State how many lines in the entries below contain "generator". Write nothing but the number.

[Start of section]

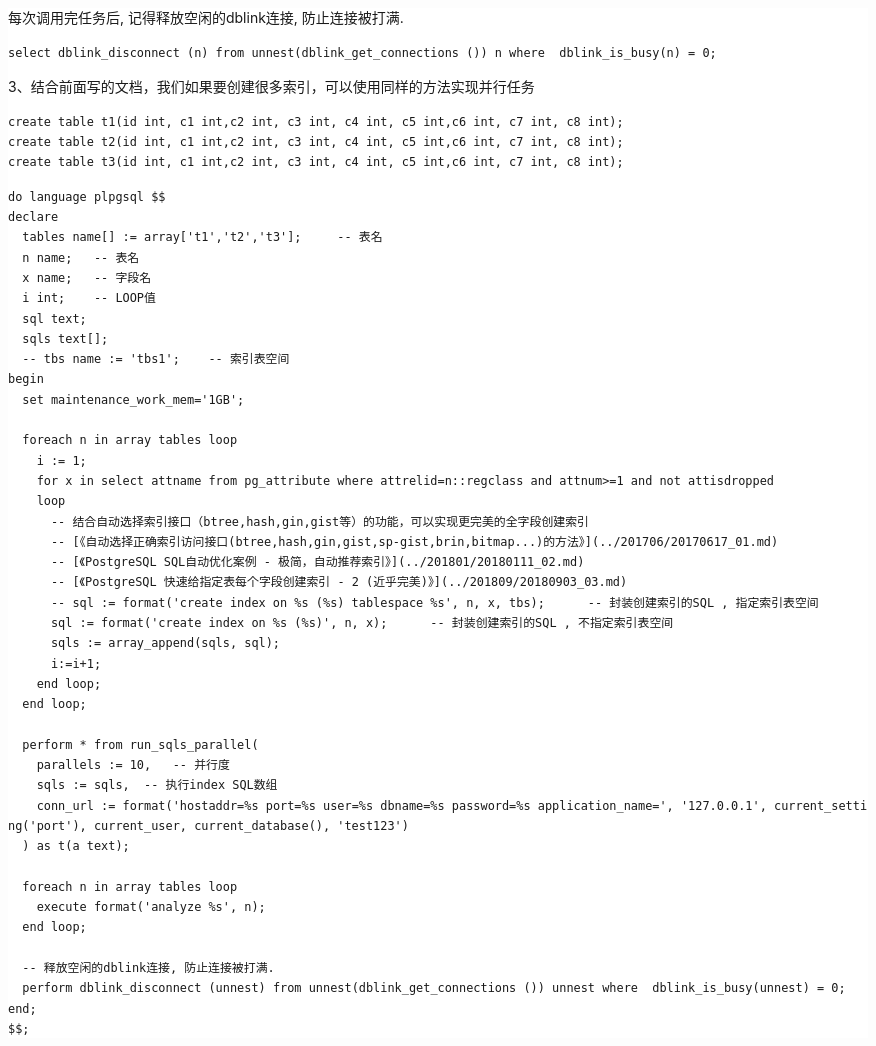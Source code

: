 每次调用完任务后, 记得释放空闲的dblink连接, 防止连接被打满.  
```  
select dblink_disconnect (n) from unnest(dblink_get_connections ()) n where  dblink_is_busy(n) = 0;  
```  
  
3、结合前面写的文档，我们如果要创建很多索引，可以使用同样的方法实现并行任务  
  
```  
create table t1(id int, c1 int,c2 int, c3 int, c4 int, c5 int,c6 int, c7 int, c8 int);  
create table t2(id int, c1 int,c2 int, c3 int, c4 int, c5 int,c6 int, c7 int, c8 int);  
create table t3(id int, c1 int,c2 int, c3 int, c4 int, c5 int,c6 int, c7 int, c8 int);  
```  
  
```  
do language plpgsql $$  
declare  
  tables name[] := array['t1','t2','t3'];     -- 表名  
  n name;   -- 表名  
  x name;   -- 字段名  
  i int;    -- LOOP值  
  sql text;  
  sqls text[];  
  -- tbs name := 'tbs1';    -- 索引表空间  
begin  
  set maintenance_work_mem='1GB';  
  
  foreach n in array tables loop  
    i := 1;  
    for x in select attname from pg_attribute where attrelid=n::regclass and attnum>=1 and not attisdropped  
    loop  
      -- 结合自动选择索引接口（btree,hash,gin,gist等）的功能，可以实现更完美的全字段创建索引  
      -- [《自动选择正确索引访问接口(btree,hash,gin,gist,sp-gist,brin,bitmap...)的方法》](../201706/20170617_01.md)  
      -- [《PostgreSQL SQL自动优化案例 - 极简，自动推荐索引》](../201801/20180111_02.md)  
      -- [《PostgreSQL 快速给指定表每个字段创建索引 - 2 (近乎完美)》](../201809/20180903_03.md)  
      -- sql := format('create index on %s (%s) tablespace %s', n, x, tbs);      -- 封装创建索引的SQL , 指定索引表空间  
      sql := format('create index on %s (%s)', n, x);      -- 封装创建索引的SQL , 不指定索引表空间  
      sqls := array_append(sqls, sql);  
      i:=i+1;  
    end loop;  
  end loop;  
  
  perform * from run_sqls_parallel(  
    parallels := 10,   -- 并行度  
    sqls := sqls,  -- 执行index SQL数组  
    conn_url := format('hostaddr=%s port=%s user=%s dbname=%s password=%s application_name=', '127.0.0.1', current_setting('port'), current_user, current_database(), 'test123')  
  ) as t(a text);  
  
  foreach n in array tables loop  
    execute format('analyze %s', n);  
  end loop;  
  
  -- 释放空闲的dblink连接, 防止连接被打满.  
  perform dblink_disconnect (unnest) from unnest(dblink_get_connections ()) unnest where  dblink_is_busy(unnest) = 0;  
end;  
$$;  
```  
  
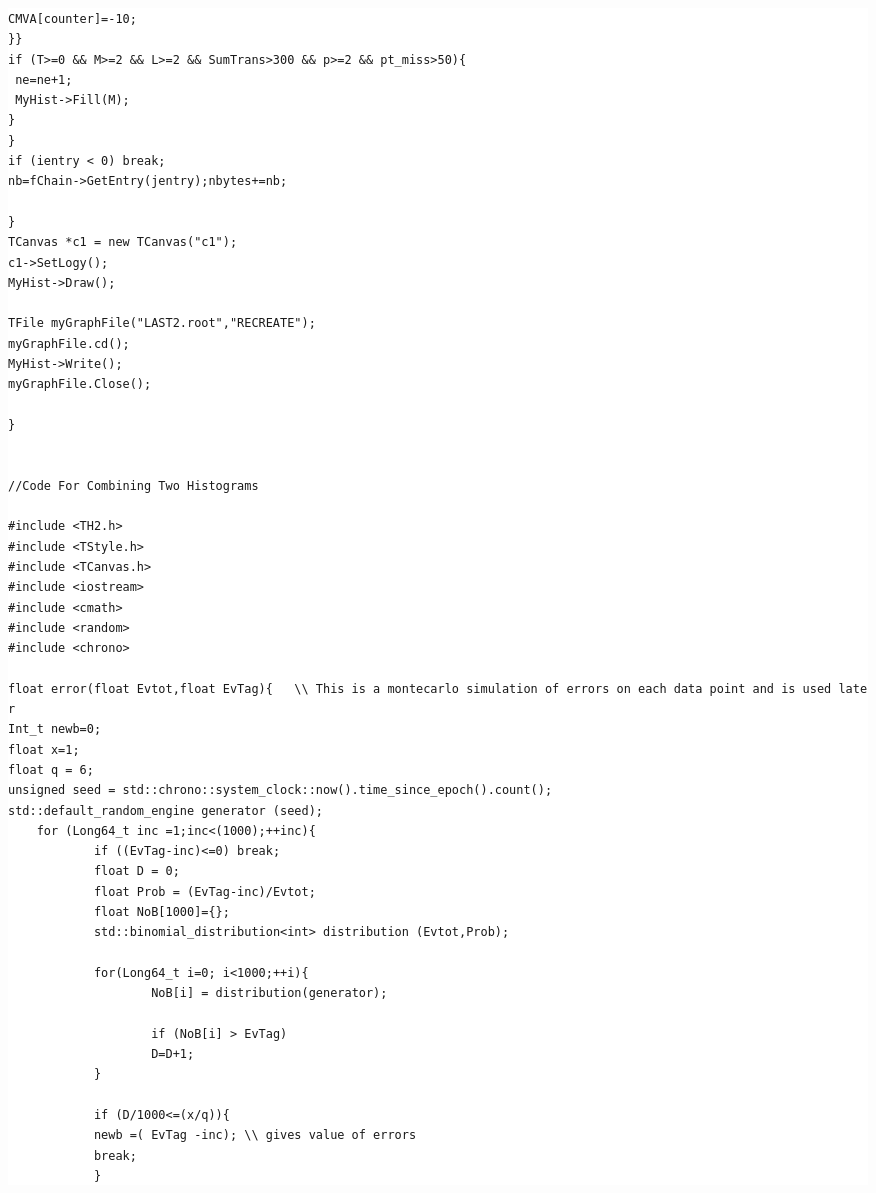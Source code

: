 	CMVA[counter]=-10;
	}}
	if (T>=0 && M>=2 && L>=2 && SumTrans>300 && p>=2 && pt_miss>50){
	 ne=ne+1;
	 MyHist->Fill(M);
	}
	}
	if (ientry < 0) break;
	nb=fChain->GetEntry(jentry);nbytes+=nb;
   
	}
	TCanvas *c1 = new TCanvas("c1");
	c1->SetLogy();
	MyHist->Draw();

	TFile myGraphFile("LAST2.root","RECREATE");
	myGraphFile.cd();
	MyHist->Write();
	myGraphFile.Close();

	}


	//Code For Combining Two Histograms

	#include <TH2.h>
	#include <TStyle.h>
	#include <TCanvas.h>
	#include <iostream>
	#include <cmath>
	#include <random>
	#include <chrono>

	float error(float Evtot,float EvTag){   \\ This is a montecarlo simulation of errors on each data point and is used later
	Int_t newb=0;
	float x=1;
	float q = 6;
	unsigned seed = std::chrono::system_clock::now().time_since_epoch().count();
	std::default_random_engine generator (seed);
        for (Long64_t inc =1;inc<(1000);++inc){
                if ((EvTag-inc)<=0) break;
                float D = 0;
                float Prob = (EvTag-inc)/Evtot;
                float NoB[1000]={};
                std::binomial_distribution<int> distribution (Evtot,Prob);

                for(Long64_t i=0; i<1000;++i){
                        NoB[i] = distribution(generator);

                        if (NoB[i] > EvTag)
                        D=D+1;
                }

                if (D/1000<=(x/q)){
                newb =( EvTag -inc); \\ gives value of errors
                break;
                }
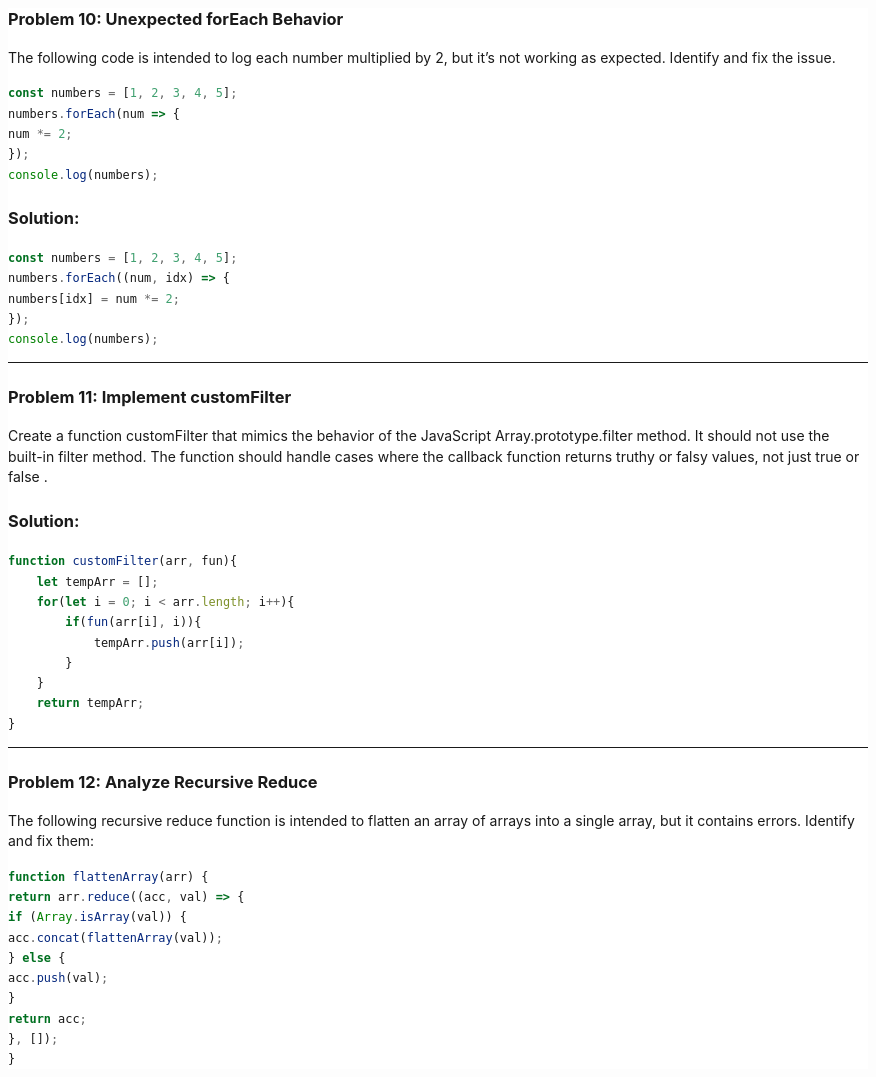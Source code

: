 
### Problem 10: Unexpected forEach Behavior

The following code is intended to log each number multiplied by 2, but it’s not working as
expected. Identify and fix the issue.

```js
const numbers = [1, 2, 3, 4, 5];
numbers.forEach(num => {
num *= 2;
});
console.log(numbers);
```

### Solution:

```js
const numbers = [1, 2, 3, 4, 5];
numbers.forEach((num, idx) => {
numbers[idx] = num *= 2;
});
console.log(numbers);
```
<hr/>


### Problem 11: Implement customFilter

Create a function customFilter that mimics the behavior of the JavaScript Array.prototype.filter method. It should not use the built-in filter method. The function should handle cases where the callback function returns truthy or falsy values, not just true or false .

### Solution:

```js
function customFilter(arr, fun){
    let tempArr = [];
    for(let i = 0; i < arr.length; i++){
        if(fun(arr[i], i)){
            tempArr.push(arr[i]);
        }
    }
    return tempArr;
}
```
<hr/>


### Problem 12: Analyze Recursive Reduce

The following recursive reduce function is intended to flatten an array of arrays into a single array, but it contains errors. Identify and fix them:

```js
function flattenArray(arr) {
return arr.reduce((acc, val) => {
if (Array.isArray(val)) {
acc.concat(flattenArray(val));
} else {
acc.push(val);
}
return acc;
}, []);
}
```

[End of section]

RESULT OF THIS TASK >> 2